En effet, il sera rappelé que la caution n’a reçu ni la lettre recommandée avec accusé de réception du 4 décembre 2009, ni celle du 2 août 2013, si bien que le premier acte valant interpellation suffisante au sens du texte précité pour constituer le point de départ des intérêts moratoires est l’acte introductif d’instance.
Il n’y a pas matière à accorder un délai de grâce à M. Z, celui-ci ayant déjà bénéficié des larges délais de la procédure pour le paiement d’une créance exigible à son égard depuis plus de onze ans.

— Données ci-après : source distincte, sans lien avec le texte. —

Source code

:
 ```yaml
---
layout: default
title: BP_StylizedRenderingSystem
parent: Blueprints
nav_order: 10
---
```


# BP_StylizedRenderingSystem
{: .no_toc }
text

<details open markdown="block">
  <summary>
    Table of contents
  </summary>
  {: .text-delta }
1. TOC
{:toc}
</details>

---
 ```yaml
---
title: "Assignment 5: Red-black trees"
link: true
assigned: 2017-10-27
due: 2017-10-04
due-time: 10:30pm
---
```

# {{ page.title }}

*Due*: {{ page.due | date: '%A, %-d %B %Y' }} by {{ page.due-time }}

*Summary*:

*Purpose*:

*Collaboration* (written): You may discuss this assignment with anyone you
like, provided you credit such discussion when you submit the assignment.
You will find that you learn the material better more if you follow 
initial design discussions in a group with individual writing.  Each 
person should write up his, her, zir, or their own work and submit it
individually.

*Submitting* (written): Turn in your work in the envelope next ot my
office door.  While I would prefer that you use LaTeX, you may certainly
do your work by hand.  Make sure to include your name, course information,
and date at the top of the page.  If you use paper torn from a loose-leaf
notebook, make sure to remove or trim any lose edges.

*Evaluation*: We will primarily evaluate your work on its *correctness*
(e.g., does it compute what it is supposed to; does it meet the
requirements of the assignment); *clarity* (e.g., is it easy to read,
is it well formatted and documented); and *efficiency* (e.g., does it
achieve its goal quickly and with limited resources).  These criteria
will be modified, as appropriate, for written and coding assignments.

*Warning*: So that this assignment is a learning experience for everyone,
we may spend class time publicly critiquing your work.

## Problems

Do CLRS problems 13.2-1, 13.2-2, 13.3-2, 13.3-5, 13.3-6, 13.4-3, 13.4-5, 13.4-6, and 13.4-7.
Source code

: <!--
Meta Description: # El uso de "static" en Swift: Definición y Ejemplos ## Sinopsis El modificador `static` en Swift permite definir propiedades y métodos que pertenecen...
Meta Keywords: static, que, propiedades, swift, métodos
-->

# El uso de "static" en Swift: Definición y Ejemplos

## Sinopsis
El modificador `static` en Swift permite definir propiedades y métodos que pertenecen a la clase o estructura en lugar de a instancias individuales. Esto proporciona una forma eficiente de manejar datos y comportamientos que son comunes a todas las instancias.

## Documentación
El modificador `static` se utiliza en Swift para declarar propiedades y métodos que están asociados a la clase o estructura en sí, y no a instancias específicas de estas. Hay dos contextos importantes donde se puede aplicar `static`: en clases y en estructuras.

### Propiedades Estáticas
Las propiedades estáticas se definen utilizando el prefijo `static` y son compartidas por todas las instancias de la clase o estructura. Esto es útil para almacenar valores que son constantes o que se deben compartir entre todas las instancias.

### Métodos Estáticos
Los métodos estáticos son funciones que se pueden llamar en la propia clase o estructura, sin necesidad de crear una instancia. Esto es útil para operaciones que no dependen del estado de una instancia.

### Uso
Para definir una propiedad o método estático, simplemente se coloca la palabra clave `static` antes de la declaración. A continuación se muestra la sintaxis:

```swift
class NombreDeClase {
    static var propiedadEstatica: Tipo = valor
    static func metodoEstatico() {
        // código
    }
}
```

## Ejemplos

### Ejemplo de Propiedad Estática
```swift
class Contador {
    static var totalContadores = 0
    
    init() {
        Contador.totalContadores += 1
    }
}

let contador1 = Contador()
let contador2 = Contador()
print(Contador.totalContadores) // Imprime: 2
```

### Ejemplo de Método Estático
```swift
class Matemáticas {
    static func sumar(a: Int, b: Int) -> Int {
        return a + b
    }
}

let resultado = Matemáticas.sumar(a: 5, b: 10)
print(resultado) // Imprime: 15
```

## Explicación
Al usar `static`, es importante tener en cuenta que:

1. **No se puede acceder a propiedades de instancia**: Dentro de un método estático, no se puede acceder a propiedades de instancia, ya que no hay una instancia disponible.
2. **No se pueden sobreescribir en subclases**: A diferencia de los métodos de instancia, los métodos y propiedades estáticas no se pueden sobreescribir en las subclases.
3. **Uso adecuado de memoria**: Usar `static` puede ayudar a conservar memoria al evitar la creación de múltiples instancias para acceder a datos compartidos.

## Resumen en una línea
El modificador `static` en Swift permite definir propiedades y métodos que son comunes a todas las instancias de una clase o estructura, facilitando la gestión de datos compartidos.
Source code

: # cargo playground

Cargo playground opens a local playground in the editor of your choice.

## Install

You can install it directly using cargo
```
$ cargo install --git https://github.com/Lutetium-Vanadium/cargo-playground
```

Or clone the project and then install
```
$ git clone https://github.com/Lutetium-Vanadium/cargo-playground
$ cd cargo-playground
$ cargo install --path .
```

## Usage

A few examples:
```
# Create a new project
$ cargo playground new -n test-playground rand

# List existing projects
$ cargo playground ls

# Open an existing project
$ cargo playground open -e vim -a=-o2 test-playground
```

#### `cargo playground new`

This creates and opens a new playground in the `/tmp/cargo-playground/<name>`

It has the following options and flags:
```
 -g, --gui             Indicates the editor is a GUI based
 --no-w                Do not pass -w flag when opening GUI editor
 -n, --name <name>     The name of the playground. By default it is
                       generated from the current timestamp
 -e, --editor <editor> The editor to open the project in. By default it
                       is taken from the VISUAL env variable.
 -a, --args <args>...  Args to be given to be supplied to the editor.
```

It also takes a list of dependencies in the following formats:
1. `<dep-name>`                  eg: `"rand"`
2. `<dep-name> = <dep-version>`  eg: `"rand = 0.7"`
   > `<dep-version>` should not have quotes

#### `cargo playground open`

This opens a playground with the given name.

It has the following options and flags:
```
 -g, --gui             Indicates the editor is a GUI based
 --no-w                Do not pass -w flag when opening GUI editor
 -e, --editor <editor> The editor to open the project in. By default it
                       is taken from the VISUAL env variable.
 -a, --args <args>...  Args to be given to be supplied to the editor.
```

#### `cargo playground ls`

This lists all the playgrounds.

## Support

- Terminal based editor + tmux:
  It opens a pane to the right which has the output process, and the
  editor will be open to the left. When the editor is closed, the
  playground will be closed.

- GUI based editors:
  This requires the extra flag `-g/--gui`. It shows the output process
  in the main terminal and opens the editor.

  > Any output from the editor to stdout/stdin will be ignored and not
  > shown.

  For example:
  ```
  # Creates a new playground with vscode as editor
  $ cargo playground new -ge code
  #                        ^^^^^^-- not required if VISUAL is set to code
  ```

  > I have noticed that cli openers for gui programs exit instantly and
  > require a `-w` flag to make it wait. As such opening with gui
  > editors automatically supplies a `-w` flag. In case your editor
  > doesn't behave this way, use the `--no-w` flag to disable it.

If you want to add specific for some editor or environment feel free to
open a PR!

Sur les frais irrépétibles
Il n’y a enfin pas matière à en application de l’article 700 du code de procédure civile au bénéfice de quiconque.
PAR CES MOTIFS, LA COUR :
Dit n’y avoir lieu à annulation du jugement rendu le 3 août 2017 par le tribunal de grande instance de Vannes ;
Infirme le jugement attaqué, sauf en ce qu’il a débouté le fonds commun de titrisation Hugo Créances II de ses demandes formées contre M. Y et rejeté l’application de l’article 700 du code de procédure civile ;
Déboute le fonds commun de titrisation Hugo Créances II, représenté par la société MCS & Associés, de ses demandes formées contre Mme X épouse Y ;
Dit que le fonds commun de titrisation Hugo Créances II, représenté par la société MCS & Associés, peut se prévaloir du cautionnement de M. Z ;
Déchoit le fonds commun de titrisation Hugo Créances II, représenté par la société MCS & Associés, de son droit aux intérêts contractuels et aux pénalités ;
Dit que M. Z doit au fonds commun de titrisation Hugo Créances II la somme de 22 000 € au titre de son engagement de caution ;
Dit que le fonds commun de titrisation Hugo Créances II doit à M. Z la somme de 9 000 euros à titre de dommages-intérêts ;
Condamne après compensation M. Z à payer au fonds commun de titrisation Hugo Créances II, représenté par la société MCS & Associés, la somme de 14 000 euros, avec intérêts au taux légal à compter du 8 décembre 2015 ;
Rejette la demande de délai de grâce ;
Rejette la demande d’application de l’article 700 du code de procédure civile ;
Condamne M. Z aux dépens de première instance et d’appel ;
Accorde le bénéfice des dispositions de l’article 699 du code de procédure civile ;
Déboute les parties de toutes autres demandes contraires ou plus amples.